What Factors Contribute to the Aggressive Foreign Policy of Russian Leaders?

Pages 93-110 | Published online: 18 Jan 2019
 

Abstract

This paper explores the correlates of Russia’s aggressive international policy and argues that rising oil revenues increase the aggressiveness of presidential foreign-policy rhetoric. Using content analysis and machine-learning techniques, I generate a measure of aggressive discourse as the share of anti-Western sentences in Russian presidential speeches delivered between 2000 and 2016. These are analyzed using OLS regression with lagged dependent variables. I conclude that the aggressiveness of foreign-policy rhetoric in Russian presidential speeches positively correlates to oil prices. I also find no support for alternative explanations linking hawkish foreign policy to NATO expansion or domestic legitimacy concerns.

ACKNOWLEDGMENTS

I would like to thank Mikhail Nefedov, Ulyana Sentsova, and John Lyell from the National University Higher School of Economics, as well as Neal R. Lewis from Bloomberg L.P. for their assistance and collaboration.

Notes

1. Countries with an annual net oil export of at least 10 percent of GDP (Colgan Citation2014a, 199).

2. Colgan (Citation2014a) argues that the combination of oil income and Putin’s aggressive preferences, along with his ambition to return Russia to its status as a superpower, make Russia more likely to instigate international conflict.
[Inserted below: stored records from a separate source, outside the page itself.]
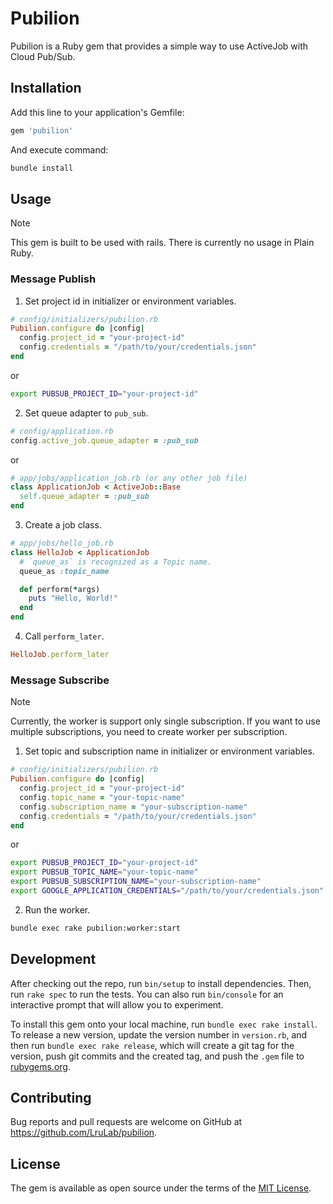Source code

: # Pubilion

Pubilion is a Ruby gem that provides a simple way to use ActiveJob with Cloud Pub/Sub.

## Installation

Add this line to your application's Gemfile:

```ruby
gem 'pubilion'
```

And execute command:

```bash
bundle install
```

## Usage

> [!NOTE]
> This gem is built to be used with rails.
> There is currently no usage in Plain Ruby.

### Message Publish

1. Set project id in initializer or environment variables.

```ruby
# config/initializers/pubilion.rb
Pubilion.configure do |config|
  config.project_id = "your-project-id"
  config.credentials = "/path/to/your/credentials.json"
end
```

or

```bash
export PUBSUB_PROJECT_ID="your-project-id"
```

2. Set queue adapter to `pub_sub`.

```ruby
# config/application.rb
config.active_job.queue_adapter = :pub_sub
```

or

```ruby
# app/jobs/application_job.rb (or any other job file)
class ApplicationJob < ActiveJob::Base
  self.queue_adapter = :pub_sub
end
```

3. Create a job class.

```ruby
# app/jobs/hello_job.rb
class HelloJob < ApplicationJob
  # `queue_as` is recognized as a Topic name.
  queue_as :topic_name

  def perform(*args)
    puts "Hello, World!"
  end
end
```

4. Call `perform_later`.

```ruby
HelloJob.perform_later
```

### Message Subscribe

> [!NOTE]
> Currently, the worker is support only single subscription.
> If you want to use multiple subscriptions, you need to create worker per subscription.

1. Set topic and subscription name in initializer or environment variables.

```ruby
# config/initializers/pubilion.rb
Pubilion.configure do |config|
  config.project_id = "your-project-id"
  config.topic_name = "your-topic-name"
  config.subscription_name = "your-subscription-name"
  config.credentials = "/path/to/your/credentials.json"
end
```

or

```bash
export PUBSUB_PROJECT_ID="your-project-id"
export PUBSUB_TOPIC_NAME="your-topic-name"
export PUBSUB_SUBSCRIPTION_NAME="your-subscription-name"
export GOOGLE_APPLICATION_CREDENTIALS="/path/to/your/credentials.json"
```

2. Run the worker.

```bash
bundle exec rake pubilion:worker:start
```

## Development

After checking out the repo, run `bin/setup` to install dependencies. Then, run `rake spec` to run the tests. You can also run `bin/console` for an interactive prompt that will allow you to experiment.

To install this gem onto your local machine, run `bundle exec rake install`. To release a new version, update the version number in `version.rb`, and then run `bundle exec rake release`, which will create a git tag for the version, push git commits and the created tag, and push the `.gem` file to [rubygems.org](https://rubygems.org).

## Contributing

Bug reports and pull requests are welcome on GitHub at https://github.com/LruLab/pubilion.

## License

The gem is available as open source under the terms of the [MIT License](https://opensource.org/licenses/MIT).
3. The growth in defense expenditure is concealed by using secret expenditure sections in the state budget, while the share of classified articles is increasing annually (Jushkin Citation2018). In 2009, 10 percent of federal budget expenses were classified (including defense); in 2015, 20 percent of federal budget expenses were classified; in 2016, 22 percent of federal budget expenses were classified (nearly doubling since 2014); in 2017, of the proposed increases of total budget expenditures, only 53 percent were non-classified.

5. The data are structured quarterly since most of my explanatory variables are available on a quarterly basis, including oil and gas exports, presidential approval ratings, and Russia’s economic growth. In addition, the average quarterly share of aggressive speeches provides for more easily interpretable results, since there are not enough observations for monthly averages.

11. An alternative way to test for my hypotheses is to structure the dependent variable not as a share of aggressive sentences per quarter, but rather as a count variable (number of aggressive sentences in a given speech). In this case the dependent variable contains 457 observations (based on the number of speeches in the dataset). When structured as a count variable, my dependent variable becomes a discrete dependent variable, and the use of least squares is not appropriate in this case. Because of overdispersion of my dependent variable, I used the negative binominal regression rather than the poisson distribution for my analysis. In this specification of my dependent variable, the “Oil” hypothesis again found the strongest confirmation. The coefficients to the lagged oil and export variables were positive and statistically significant at 95 percent and 90 percent confidence levels in most models. Combined with the above results, these findings confirmed my original expectation: higher oil prices are associated with the more assertive foreign-policy rhetoric of Russian presidents.